塚山公園で持参していた行動食の「一本満足バー」を2本ほど食べたら、もう結構な時間になっていた。ということで、そのまま最寄りの駅方面を目指すことに。とはいえ、どの駅も「最寄り」言ううのも憚られるほどに距離があった。
一番近いのはどうやら京急の安針塚駅か逸見駅のようだが、京急線よりJRのほうが早く帰れるので、頑張って少し遠いJRの横須賀駅を目指した。途中の逸見駅周辺の終わっちゃってる感たっぷりの商店街に心惹かれたりもしたのだが、さすがに疲労も限界に近かったので、寄り道せずに横須賀駅をそのまま目指す。ちなみに横須賀駅のお隣の駅はあの衣笠駅なのだが、そっち方面は帰り道とは逆方向なのでやはり我慢だ、くぅ〜。

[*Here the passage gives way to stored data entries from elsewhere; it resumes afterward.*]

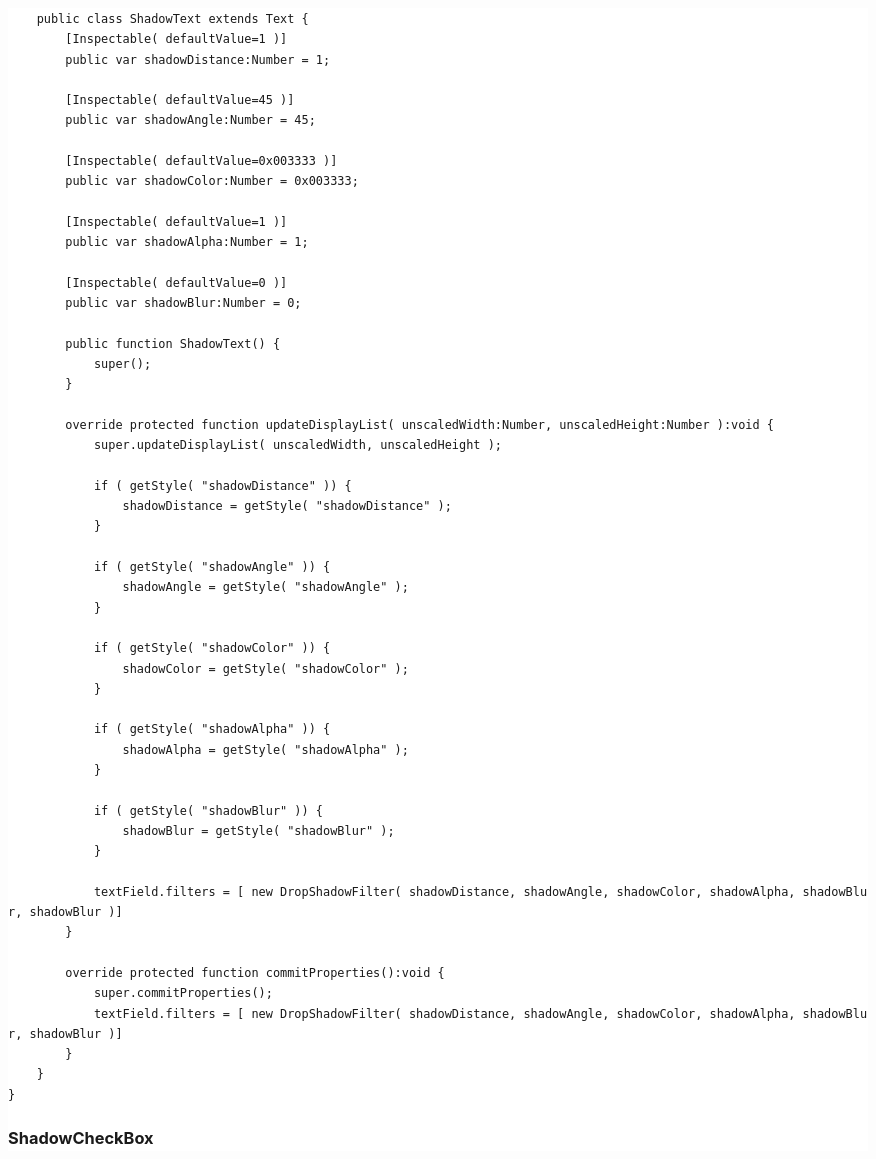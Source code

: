         public class ShadowText extends Text { 
            [Inspectable( defaultValue=1 )]
            public var shadowDistance:Number = 1;

            [Inspectable( defaultValue=45 )]
            public var shadowAngle:Number = 45;

            [Inspectable( defaultValue=0x003333 )]
            public var shadowColor:Number = 0x003333;

            [Inspectable( defaultValue=1 )]
            public var shadowAlpha:Number = 1;

            [Inspectable( defaultValue=0 )]
            public var shadowBlur:Number = 0;

            public function ShadowText() { 
                super(); 
            }

            override protected function updateDisplayList( unscaledWidth:Number, unscaledHeight:Number ):void { 
                super.updateDisplayList( unscaledWidth, unscaledHeight );

                if ( getStyle( "shadowDistance" )) { 
                    shadowDistance = getStyle( "shadowDistance" ); 
                }

                if ( getStyle( "shadowAngle" )) { 
                    shadowAngle = getStyle( "shadowAngle" ); 
                }

                if ( getStyle( "shadowColor" )) { 
                    shadowColor = getStyle( "shadowColor" ); 
                }

                if ( getStyle( "shadowAlpha" )) { 
                    shadowAlpha = getStyle( "shadowAlpha" ); 
                }

                if ( getStyle( "shadowBlur" )) { 
                    shadowBlur = getStyle( "shadowBlur" ); 
                } 

                textField.filters = [ new DropShadowFilter( shadowDistance, shadowAngle, shadowColor, shadowAlpha, shadowBlur, shadowBlur )]
            }

            override protected function commitProperties():void { 
                super.commitProperties(); 
                textField.filters = [ new DropShadowFilter( shadowDistance, shadowAngle, shadowColor, shadowAlpha, shadowBlur, shadowBlur )]
            } 
        } 
    }

### ShadowCheckBox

ようやくたどり着いた横須賀駅では、スカレーなる可愛らしい像がカレーを抱えて私を待ち構えていた。黄色い嘴がなんとも愛らしいスカレー像、よく見ると夢で私を叱咤激励したひよこ編集長が「おつカレー」などと労いに迎えにきてくれたようにも見えなくもない。だが、冷静に考えるとスカレーはひよこではなくカモメなのだった……と、いい感じでオチも滑ったところで、本稿は終わりとさせていただきたい。
あー、ブログは山と違って、どんだけ滑ってもケガしないからいいよね〜……ってなあ、そのかわり心が大ケガするんだってばよッ!